Ou bien, autrement dit, les films sur les harmonies, les marching bands, les show bands, les bandas, les brass bands, les big bands, les batteries-fanfares, les cliques, les peñas, les bagads...
Toutes ces formes de groupes de musique qui ont pour points communs d'être majoritairement constitués par des instruments à vents et des percussions, mais surtout d'être des musiques populaires.
Mais pas des musiques populaires qu'on écoute dans la voiture, pas des musiques populaires qui caracolent en tête des charts, et pas non plus des musiques populaires dont la singularité et la différence leur permettrait de se classer dans les musiques dites traditionnelles, vous savez, les musiques étudiées par les ethnomusicologues...
Non, là on est bien dans la musique populaire dont tout le monde se fiche et dont personne ne parle si ce n'est les principaux concernés, les musiques populaires dont la principale documentation consiste en des articles de 3 lignes de journaux locaux pour signaler l'existence d'un concert auquel seules les connaissances des musiciens et quelques retraités habitués iront.

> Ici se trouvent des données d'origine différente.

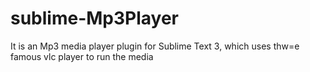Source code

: # sublime-Mp3Player
It is an Mp3 media player plugin for Sublime Text 3, which uses thw=e famous vlc player to run the media
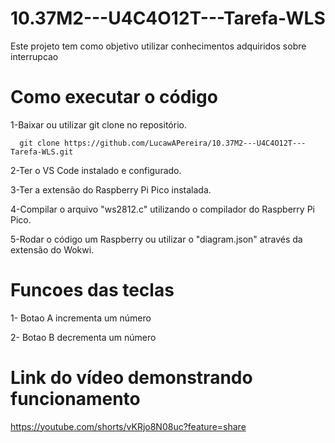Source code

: # 10.37M2---U4C4O12T---Tarefa-WLS
Este projeto tem como objetivo utilizar conhecimentos adquiridos sobre interrupcao

# Como executar o código
1-Baixar ou utilizar git clone no repositório.

      git clone https://github.com/LucawAPereira/10.37M2---U4C4O12T---Tarefa-WLS.git
      
2-Ter o VS Code instalado e configurado.

3-Ter a extensão do Raspberry Pi Pico instalada.

4-Compilar o arquivo "ws2812.c" utilizando o compilador do Raspberry Pi Pico.

5-Rodar o código um Raspberry ou utilizar o "diagram.json" através da extensão do Wokwi.

# Funcoes das teclas
1- Botao A incrementa um número

2- Botao B decrementa um número

# Link do vídeo demonstrando funcionamento

https://youtube.com/shorts/vKRjo8N08uc?feature=share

Le film montre bien le décalage qui existe entre les orchestres symphoniques (que certains snobs appellent "orchestres" tout court pour bien montrer qu'à leurs yeux c'est la seule forme d'orchestre valable) et les orchestres d'harmonie, qui sont donc les représentants dans ce film de ce type de musique populaire oubliée.
La musique symphonique est poignante, elle vous prend aux tripes, fait émerger de votre corps tout un assortiment d'émotions, et pour cela son interprétation requiert une exigence maximale. En conséquence, tous les musiciens sont au service de la musique à 100%.
La musique d'harmonie quant à elle, est moins précise et moins ambitieuse, mais elle fait ressortir un côté populaire, authentique et festif qui ne pourrait pas émerger de l'orchestre symphonique professionnel. Tout simplement car la musique est avant tout un support pour ces musiciens, afin de se retrouver, de passer un bon moment, de bâtir quelque chose ensemble, de se sentir appartenir à un groupe, et de sociabiliser pour mettre de côté le temps d'une répétition un quotidien d'asservissement et de pénibilité. En terme de bénéfice apporté dans la vie des gens, elle est au moins aussi importante que la musique symphonique...
Le film montre bien cette réalité, ce qui ne manquera pas de faire plaisir aux musiciens d'harmonie à qui on offre enfin une certaine visibilité (et pas dans le sens péjoratif), mais il a également d'autres objectifs : le déterminisme social, la volonté de prouver que des formes de musique très opposées peuvent très bien s'associer, et l'avancement du scénario notamment.
Ce dernier coupe un peu le film en deux, avec une première moitié qui trouve le juste équilibre entre comédie et drame, et une seconde moitié dans laquelle le côté dramatique prend plus d'importance. Malgré une fin en musique et en apothéose, on sort de la séance en ayant presque plus retenu les émotions fortes véhiculées par la tournure du film, que les messages qu'il s'était efforcé de disséminer pendant une grosse moitié de celui-ci.
Pour cette raison, je ne suis pas certain que En Fanfare, malgré un succès critique justifié, puisse donner à nouvel élan aux orchestres populaires, comme avait pu le faire en son temps le film Les Choristes grâce auquel de nombreuses chorales avaient vu le jour ou s'étaient renforcées.
Il n'aura cependant aucune difficulté à trouver son public.